La définition de l’Exote est donnée par Victor Segalen. Cette page vise à donner une idée synthétique de l’exotisme, décrit dans des notes prises par Victor Segalen sur le sujet en vue d’écrire un livre et publiées par Fata Morgana en 1978 et 1986.
L’exotisme, ou la sensation du divers ne touche pas uniquement des pays lointains, mais toute chose différente de soi. Cette sensation est une action de la pensée, ce que Ségalen appelle aussi le “mécanisme hindou” ou “bovarysme“, inspiré de Jules de Gaultier et Maurice de Guérin. Il s’agit d’une action volontaire qui vise à tenter de se faire assimiler à ce qui est étranger pour arriver à ce point où notre individualité, avec sa culture, son caractère, son identité propre, oppose une résistance à l’assimilation totale. C’est à ce moment que l’on ressent la différence fondamentale avec l’objet de notre action et que l’on peut le mieux apprécier cet objet, qui ressort dans ce qu’il a de plus différent de nous.
En d’autres termes, il faut dans un premier temps exercer une “libération de l’esprit”, “sortir de soi-même”, se libérer de tout préjugé, et dans un deuxième temps exercer une action de l’esprit sur une chose, “s’imbiber” d’une culture par exemple, pour arriver au moment où les deux cultures (la sienne et celle qu’on étudie) se heurtent, où nous nous étions placés du point de vue de la nouvelle (ce qu’il fait dans les Immémoriaux) et que nous nous heurtons à l’ancienne. On se retrouve alors face à soi-même , Ségalen écrit “L’être conscient (par le mécanisme hindou), se retrouve face à face avec lui-même”. On sent alors la différence, l’exotisme de cette culture ou de cette chose.
Cela implique que tout être, toute chose ne peut jamais complètement être assimilée à une autre. Il y a une irréductibilité des êtres que l’on ressent aussi dans l’amour, où la fusion totale est impossible, qu’elle soit physique ou intellectuelle. On ne peut assimiler ou mélanger des cultures que jusqu’à un certain point, il restera toujours un noyau de chacune des cultures qui subsistera, d’où la nécessité de reconnaître, et d’apprécier, la diversité des cultures.
Partant du principe que toute chose contient une part d’irréductibilité, le fait que la diversité soit en toute chose est un gage d’harmonie du monde (“l’unité ne se présente que dans la diversité). Ségalen s’alarme plusieurs fois d’une tendance à l’entropie du monde, où tout se mélangerait et où le divers deviendrait indistinct. Une sorte de mondialisation qui réduirait les différences au point de ne forme qu’une “grande masse molle”.
Qui peut être exote?

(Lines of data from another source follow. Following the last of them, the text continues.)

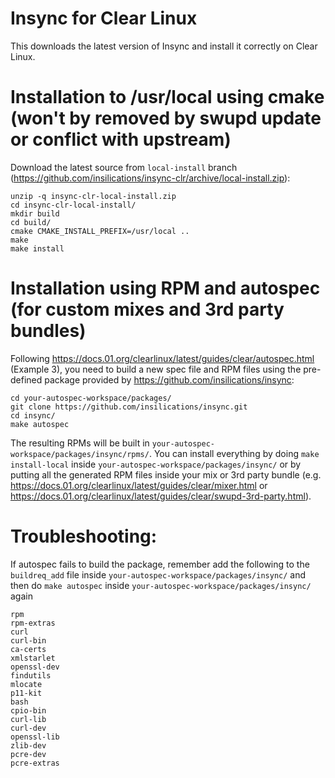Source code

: # Insync for Clear Linux
This downloads the latest version of Insync and install it correctly on Clear Linux.


# Installation to /usr/local using cmake (won't by removed by swupd update or conflict with upstream)

Download the latest source from `local-install` branch (https://github.com/insilications/insync-clr/archive/local-install.zip):

    unzip -q insync-clr-local-install.zip
    cd insync-clr-local-install/
    mkdir build
    cd build/
    cmake CMAKE_INSTALL_PREFIX=/usr/local ..
    make
    make install


# Installation using RPM and autospec (for custom mixes and 3rd party bundles)

Following https://docs.01.org/clearlinux/latest/guides/clear/autospec.html (Example 3), you need to build a new spec file and RPM files using the pre-defined package provided by https://github.com/insilications/insync:

    cd your-autospec-workspace/packages/
    git clone https://github.com/insilications/insync.git
    cd insync/
    make autospec

The resulting RPMs will be built in `your-autospec-workspace/packages/insync/rpms/`. You can install everything by doing `make install-local` inside `your-autospec-workspace/packages/insync/` or by putting all the generated RPM files inside your mix or 3rd party bundle (e.g. https://docs.01.org/clearlinux/latest/guides/clear/mixer.html or https://docs.01.org/clearlinux/latest/guides/clear/swupd-3rd-party.html).

# Troubleshooting:

If autospec fails to build the package, remember add the following to the `buildreq_add` file inside `your-autospec-workspace/packages/insync/` and then do `make autospec` inside `your-autospec-workspace/packages/insync/` again

    rpm
    rpm-extras
    curl
    curl-bin
    ca-certs
    xmlstarlet
    openssl-dev
    findutils
    mlocate
    p11-kit
    bash
    cpio-bin
    curl-lib
    curl-dev
    openssl-lib
    zlib-dev
    pcre-dev
    pcre-extras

Une personne douée d’une individualité forte, qui est consciente que son opinion sur le monde est subjective et qui ressent l’autre ou ce qui est autre comme différent de soi. Un exote a tout le temps la faculté de sentir le divers. Surtout, l’exote est heureux de ressentir cette différence, un peu comme la joie des découvertes d’un jeune enfant. Sa personnalité se trouve enrichie par cette expérience, laquelle peut se répéter à l’infini, car par cette action, notre subjectivité change et divient différente de ce qu’elle était, ce qui fait un exotisme de plus à ressentir (le mécanisme, se renverse, selon lui).
A l’époque de Ségalen, les œuvres “coloniales” suivent un courant qui s’est développé au 19e siècle, où l’exotisme évoque un monde de plaisirs, de joies et de vertiges interdits. La vision de Ségalen contraste avec cette approche de l’exotisme et ils fustige la condescendance des auteurs de récits “exotiques”, qui alimentent le goût pour le commerce et le tourisme moutonnier. Selon lui, des écrivains comme Loti, Farrère ou les frères Rosny sont rien moins que des “proxénètes de la sensation du divers”, au contraire d’Anatole France, Maurice de Guérin ou Kipling (étrangement, Wikipédia cite Farrère comme ayant été ami de Segalen).
Dans des notes plus tardives, Ségalen renonce à citer des auteurs et à évoquer même cette littérature faussement exotique pour se concentrer sur la définition de cette notion.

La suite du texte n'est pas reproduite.